The previous post looked at the location of some of Toronto's ethnic communities on the eve of World War II. In this post I will look at the social geography of Toronto around this time, drawing from the work of geographer Daniel Hiebert.
Hiebert shows a city divided on class and ethnic lines. While Toronto is now largely characterized by an increasingly affluent and gentrified core with the poor increasingly living on the periphery, at this time Toronto more or less conformed to the Chicago School concentric ring model. Hence, "the rate of home ownership and the size and quality of housing...all tended to increase with distance from the city centre" (p. 61). The "inner city" between Dovercourt Rd. and the Don River south of Bloor had older, lower cost housing and was home to the majority of the city's eastern and southern European and Chinese residents. Residents with origins in the British Isles showed a tendency to vacate the inner city and move to outlying districts.
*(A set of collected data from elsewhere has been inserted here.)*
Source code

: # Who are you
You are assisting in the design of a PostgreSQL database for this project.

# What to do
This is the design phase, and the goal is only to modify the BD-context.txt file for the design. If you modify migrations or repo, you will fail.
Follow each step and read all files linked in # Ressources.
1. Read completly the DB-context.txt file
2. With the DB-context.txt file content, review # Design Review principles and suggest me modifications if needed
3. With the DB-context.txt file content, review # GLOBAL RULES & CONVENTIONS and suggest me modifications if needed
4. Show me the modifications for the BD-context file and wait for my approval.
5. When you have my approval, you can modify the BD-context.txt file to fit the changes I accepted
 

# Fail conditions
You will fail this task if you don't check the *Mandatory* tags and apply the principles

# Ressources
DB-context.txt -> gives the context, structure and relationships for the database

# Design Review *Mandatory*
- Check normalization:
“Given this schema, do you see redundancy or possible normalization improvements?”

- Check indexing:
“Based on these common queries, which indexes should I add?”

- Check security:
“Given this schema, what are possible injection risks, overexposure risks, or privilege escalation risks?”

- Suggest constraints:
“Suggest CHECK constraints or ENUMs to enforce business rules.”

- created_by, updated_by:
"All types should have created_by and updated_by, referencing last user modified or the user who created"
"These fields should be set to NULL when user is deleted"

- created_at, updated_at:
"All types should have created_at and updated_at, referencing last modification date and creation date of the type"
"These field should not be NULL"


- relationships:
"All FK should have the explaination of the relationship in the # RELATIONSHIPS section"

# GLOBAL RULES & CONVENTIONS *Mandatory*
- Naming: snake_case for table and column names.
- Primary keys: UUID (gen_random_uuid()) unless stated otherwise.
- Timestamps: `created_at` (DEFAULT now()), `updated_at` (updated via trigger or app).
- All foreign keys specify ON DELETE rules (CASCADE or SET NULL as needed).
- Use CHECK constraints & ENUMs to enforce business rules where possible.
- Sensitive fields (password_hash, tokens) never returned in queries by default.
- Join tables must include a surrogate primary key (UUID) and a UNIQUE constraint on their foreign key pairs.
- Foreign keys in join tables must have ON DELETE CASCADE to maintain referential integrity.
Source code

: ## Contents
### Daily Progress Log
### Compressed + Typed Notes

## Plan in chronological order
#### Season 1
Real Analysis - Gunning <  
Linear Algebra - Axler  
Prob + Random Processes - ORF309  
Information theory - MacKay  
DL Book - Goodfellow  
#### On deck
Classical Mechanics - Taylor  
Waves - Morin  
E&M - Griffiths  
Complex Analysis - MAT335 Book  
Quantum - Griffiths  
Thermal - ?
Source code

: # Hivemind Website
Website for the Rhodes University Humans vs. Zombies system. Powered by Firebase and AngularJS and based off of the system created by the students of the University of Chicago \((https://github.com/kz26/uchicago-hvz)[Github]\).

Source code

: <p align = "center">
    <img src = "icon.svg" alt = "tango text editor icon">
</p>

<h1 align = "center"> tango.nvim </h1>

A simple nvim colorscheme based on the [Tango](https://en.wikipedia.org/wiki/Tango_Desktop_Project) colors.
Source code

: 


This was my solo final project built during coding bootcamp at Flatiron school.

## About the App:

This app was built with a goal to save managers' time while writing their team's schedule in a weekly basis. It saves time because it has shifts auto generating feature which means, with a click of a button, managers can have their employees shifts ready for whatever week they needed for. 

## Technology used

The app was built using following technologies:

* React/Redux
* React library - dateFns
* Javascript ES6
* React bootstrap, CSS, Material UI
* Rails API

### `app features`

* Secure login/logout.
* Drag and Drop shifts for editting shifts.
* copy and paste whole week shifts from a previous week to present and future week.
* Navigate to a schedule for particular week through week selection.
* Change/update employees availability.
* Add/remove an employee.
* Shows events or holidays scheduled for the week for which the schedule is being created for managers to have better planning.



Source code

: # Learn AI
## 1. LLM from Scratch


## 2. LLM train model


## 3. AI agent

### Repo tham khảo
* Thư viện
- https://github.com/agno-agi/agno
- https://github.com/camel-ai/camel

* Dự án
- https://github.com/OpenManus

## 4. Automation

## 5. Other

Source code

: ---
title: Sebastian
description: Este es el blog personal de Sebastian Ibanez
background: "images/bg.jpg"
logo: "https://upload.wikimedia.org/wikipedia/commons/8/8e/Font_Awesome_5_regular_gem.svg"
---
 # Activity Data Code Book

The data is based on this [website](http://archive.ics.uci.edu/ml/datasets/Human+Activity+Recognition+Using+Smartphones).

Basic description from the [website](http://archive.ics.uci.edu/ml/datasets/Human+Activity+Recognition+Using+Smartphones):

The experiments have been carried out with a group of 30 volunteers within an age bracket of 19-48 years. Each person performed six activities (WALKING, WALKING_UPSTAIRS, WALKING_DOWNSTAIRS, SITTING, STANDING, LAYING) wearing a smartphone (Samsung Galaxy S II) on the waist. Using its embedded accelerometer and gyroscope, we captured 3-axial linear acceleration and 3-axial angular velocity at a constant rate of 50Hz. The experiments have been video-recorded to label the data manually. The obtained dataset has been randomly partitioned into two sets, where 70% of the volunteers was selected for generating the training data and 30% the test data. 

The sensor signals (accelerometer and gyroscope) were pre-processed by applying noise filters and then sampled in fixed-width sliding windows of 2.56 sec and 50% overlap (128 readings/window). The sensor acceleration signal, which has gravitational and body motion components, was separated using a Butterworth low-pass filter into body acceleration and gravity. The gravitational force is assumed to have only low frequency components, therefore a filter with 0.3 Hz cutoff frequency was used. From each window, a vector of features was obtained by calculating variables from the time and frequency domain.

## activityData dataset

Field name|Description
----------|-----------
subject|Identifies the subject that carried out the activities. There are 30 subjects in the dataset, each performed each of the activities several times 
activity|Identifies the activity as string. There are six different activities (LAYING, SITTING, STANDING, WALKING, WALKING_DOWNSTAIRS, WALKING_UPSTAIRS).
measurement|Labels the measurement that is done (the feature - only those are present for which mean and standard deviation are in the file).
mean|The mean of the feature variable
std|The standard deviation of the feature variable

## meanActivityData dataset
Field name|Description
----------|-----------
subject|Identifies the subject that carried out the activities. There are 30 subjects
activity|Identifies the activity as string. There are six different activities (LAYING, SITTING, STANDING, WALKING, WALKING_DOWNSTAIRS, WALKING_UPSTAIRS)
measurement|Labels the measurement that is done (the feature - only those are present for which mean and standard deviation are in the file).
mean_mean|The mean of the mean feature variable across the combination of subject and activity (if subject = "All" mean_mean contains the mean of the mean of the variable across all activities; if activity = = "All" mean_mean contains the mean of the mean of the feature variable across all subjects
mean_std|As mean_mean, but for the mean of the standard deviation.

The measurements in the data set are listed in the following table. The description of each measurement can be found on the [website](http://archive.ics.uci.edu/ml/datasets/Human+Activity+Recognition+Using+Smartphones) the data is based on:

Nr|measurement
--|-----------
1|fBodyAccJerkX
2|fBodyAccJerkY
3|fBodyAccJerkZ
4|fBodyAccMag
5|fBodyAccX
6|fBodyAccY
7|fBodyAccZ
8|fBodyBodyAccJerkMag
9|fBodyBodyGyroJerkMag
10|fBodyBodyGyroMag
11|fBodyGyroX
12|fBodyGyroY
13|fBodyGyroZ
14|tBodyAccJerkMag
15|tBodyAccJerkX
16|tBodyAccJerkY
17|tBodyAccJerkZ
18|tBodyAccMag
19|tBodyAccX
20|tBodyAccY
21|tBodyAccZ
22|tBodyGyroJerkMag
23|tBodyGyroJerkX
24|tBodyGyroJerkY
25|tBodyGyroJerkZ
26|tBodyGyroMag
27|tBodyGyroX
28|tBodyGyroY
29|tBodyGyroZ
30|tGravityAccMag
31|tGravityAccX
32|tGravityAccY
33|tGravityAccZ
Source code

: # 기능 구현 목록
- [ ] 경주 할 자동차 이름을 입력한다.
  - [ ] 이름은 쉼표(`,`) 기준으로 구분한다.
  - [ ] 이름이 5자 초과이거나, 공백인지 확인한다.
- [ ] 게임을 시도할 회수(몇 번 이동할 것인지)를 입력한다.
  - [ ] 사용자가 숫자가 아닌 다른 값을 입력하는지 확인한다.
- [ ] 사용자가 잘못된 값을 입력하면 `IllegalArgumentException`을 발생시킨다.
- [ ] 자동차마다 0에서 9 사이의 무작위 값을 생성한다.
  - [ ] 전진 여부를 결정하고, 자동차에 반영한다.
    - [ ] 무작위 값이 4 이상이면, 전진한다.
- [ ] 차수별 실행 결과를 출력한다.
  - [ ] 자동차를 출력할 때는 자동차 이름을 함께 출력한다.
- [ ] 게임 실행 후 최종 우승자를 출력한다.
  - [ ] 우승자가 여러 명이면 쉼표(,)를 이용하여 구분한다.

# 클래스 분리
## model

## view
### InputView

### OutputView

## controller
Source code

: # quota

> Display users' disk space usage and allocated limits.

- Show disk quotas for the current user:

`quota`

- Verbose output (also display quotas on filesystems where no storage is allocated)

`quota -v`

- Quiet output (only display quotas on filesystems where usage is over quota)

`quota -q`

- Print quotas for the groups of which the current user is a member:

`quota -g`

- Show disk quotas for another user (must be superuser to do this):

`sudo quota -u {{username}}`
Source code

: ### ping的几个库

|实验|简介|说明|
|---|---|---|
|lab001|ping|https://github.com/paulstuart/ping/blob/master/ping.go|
The above map (p. 61) shows assessed housing values in 1931. The poorest areas were all located south of College/Carlton St. (including Cabbagetown, the Ward and Kensington Market) while the most expensive housing was located in a large northern area (including the Annex, Rosedale and the Avenue Rd. "hill district") as well as on the western fringe near High Park.
Hiebert (p. 63) also includes the average assessed dwelling value for occupational groups. For the city as a whole, the average dwelling was assessed at $2,304. 46.2% of householders owned their dwelling, which ranged from 78.9% for capitalists to 29.7% for unskilled workers.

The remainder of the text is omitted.